Quant à Jules, il a été gêné d’abord dans son goût dominant, jeûne qui a irrité sa gourmandise ; il a aimé et il a été trompé dans cet amour, amour trompé et vocation contrariée se sont confondus dans une douleur commune, se sont pénétrés de tendresse et l’un l’autre décorés de poésie ; il s’y est enfoncé davantage, parce qu’il trouvait dans cette douleur place pour son cœur et pour sa tête, car elle alimentait son sentiment et son imagination.

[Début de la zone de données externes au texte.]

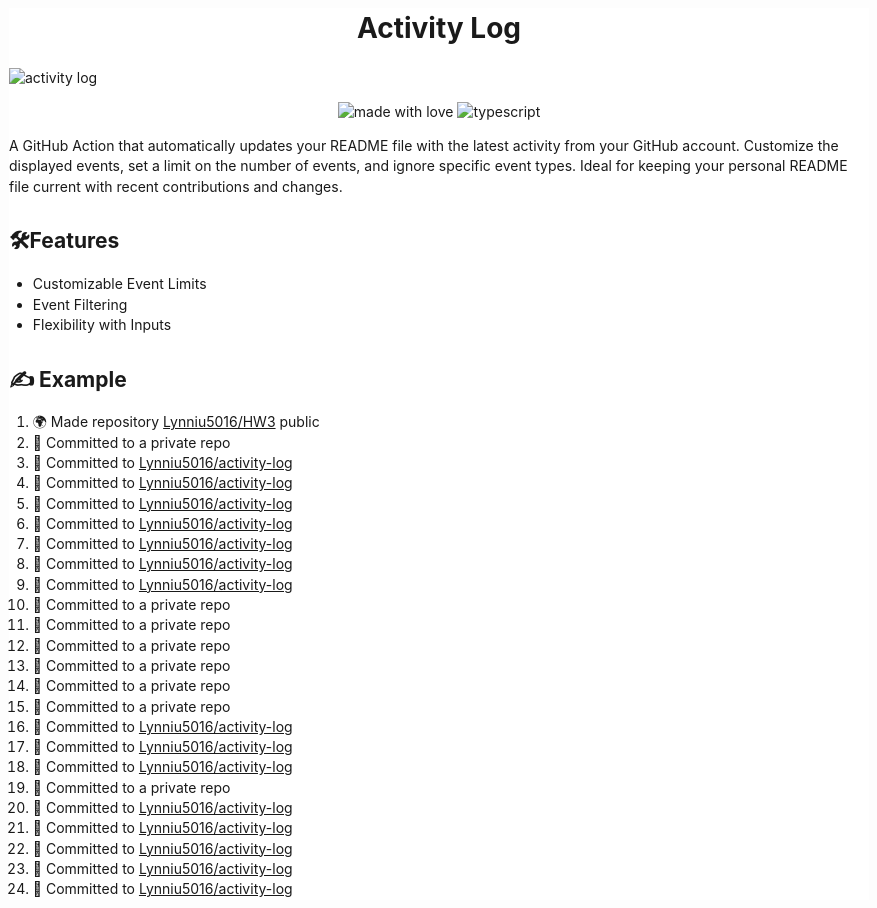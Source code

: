<h1 align="center" id="title">Activity Log</h1>

![activity log](https://socialify.git.ci/TheDanniCraft/activity-log/image?forks=1&issues=1&language=1&logo=https%3A%2F%2Favatars.githubusercontent.com%2Fu%2F66677362&name=1&owner=1&pattern=Solid&pulls=1&stargazers=1&theme=Auto)

<p align="center">
    <img src="https://img.shields.io/badge/Made%20with%20Love%E2%9D%A4%EF%B8%8F-black?style=for-the-badge" alt="made with love">
    <img src="https://img.shields.io/badge/Node.JS-node?style=for-the-badge&amp;logo=nodedotjs&amp;logoColor=white&amp;color=%235FA04E" alt="typescript">
</p>

A GitHub Action that automatically updates your README file with the latest activity from your GitHub account. Customize the displayed events, set a limit on the number of events, and ignore specific event types. Ideal for keeping your personal README file current with recent contributions and changes.

## 🛠️Features

- Customizable Event Limits
- Event Filtering
- Flexibility with Inputs

## ✍️ Example


1. 🌍 Made repository [Lynniu5016/HW3](https://github.com/Lynniu5016/HW3) public
2. 📝 Committed to a private repo
3. 📝 Committed to [Lynniu5016/activity-log](https://github.com/Lynniu5016/activity-log/commit/598dbe4b4b3059f6dd7b93169aac044dd7c3a0cb)
4. 📝 Committed to [Lynniu5016/activity-log](https://github.com/Lynniu5016/activity-log/commit/0e1fe42787d871548683fe40cec1dd3886447231)
5. 📝 Committed to [Lynniu5016/activity-log](https://github.com/Lynniu5016/activity-log/commit/7d63aa22a12745ad9130ad448262a0cc43e7e99f)
6. 📝 Committed to [Lynniu5016/activity-log](https://github.com/Lynniu5016/activity-log/commit/387b9fe338a0a485d38d6c84674542e34307f377)
7. 📝 Committed to [Lynniu5016/activity-log](https://github.com/Lynniu5016/activity-log/commit/1567e618ca3d45b0f1a36884df23c6f58500fb39)
8. 📝 Committed to [Lynniu5016/activity-log](https://github.com/Lynniu5016/activity-log/commit/b8b4b65acd6a7efdced0fe825f5c0a5634c3851d)
9. 📝 Committed to [Lynniu5016/activity-log](https://github.com/Lynniu5016/activity-log/commit/9978bd670fb0494fe2837a54ce32b58421d387ff)
10. 📝 Committed to a private repo
11. 📝 Committed to a private repo
12. 📝 Committed to a private repo
13. 📝 Committed to a private repo
14. 📝 Committed to a private repo
15. 📝 Committed to a private repo
16. 📝 Committed to [Lynniu5016/activity-log](https://github.com/Lynniu5016/activity-log/commit/f34fbb55c82677ba6189464baedcb62819c30a71)
17. 📝 Committed to [Lynniu5016/activity-log](https://github.com/Lynniu5016/activity-log/commit/40fb921a63e574f22cf9ea58fe01ead4cbc43d53)
18. 📝 Committed to [Lynniu5016/activity-log](https://github.com/Lynniu5016/activity-log/commit/ae0d712cc6f665b4a944a841829bc7b22c964057)
19. 📝 Committed to a private repo
20. 📝 Committed to [Lynniu5016/activity-log](https://github.com/Lynniu5016/activity-log/commit/f3bef83e6a506ab5663b5ca62e3bed2c4db0bece)
21. 📝 Committed to [Lynniu5016/activity-log](https://github.com/Lynniu5016/activity-log/commit/3c125046dba6131fcfbc47d514037141909beacd)
22. 📝 Committed to [Lynniu5016/activity-log](https://github.com/Lynniu5016/activity-log/commit/3a1ce6fccbb08d0a92a7912d50dd5f4dcf4ac04d)
23. 📝 Committed to [Lynniu5016/activity-log](https://github.com/Lynniu5016/activity-log/commit/4e80b0823d908192e31ab5529176eed0b39d67ab)
24. 📝 Committed to [Lynniu5016/activity-log](https://github.com/Lynniu5016/activity-log/commit/8e38e00199f28c07e847dc714e3152743dd34159)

Savez-vous ce qui la rend si délicate sous le palais, la chair de ces pâtés truffés de Strasbourg, dont vous vous gorgez en déjeunant ? c’est qu’on a fait sauter sur des plaques de métal rougies l’animal qu’on vous destinait, et qu’on ne l’a tué qu’après que son foie s’est assez tuméfié et gonflé pour qu’il soit devenu bon à manger. Qu’importe son supplice pourvu qu’il ait accru nos plaisirs ! C’est aussi dans une lente souffrance que le génie s’élève ; ces cris du cœur que vous admirez, ces hautes pensées qui vous font bondir, ont eu leur source dans des larmes que vous n’avez pas vues, dans des angoisses que vous ne connaissez pas. Qu’est-ce que cela fait ? Il fallait bien que l’animal fût mangé et que le poète parlât ; tant mieux donc qu’ils aient souffert dans leurs entrailles, si la chair du premier est exquise, si la phrase de l’autre est savoureuse.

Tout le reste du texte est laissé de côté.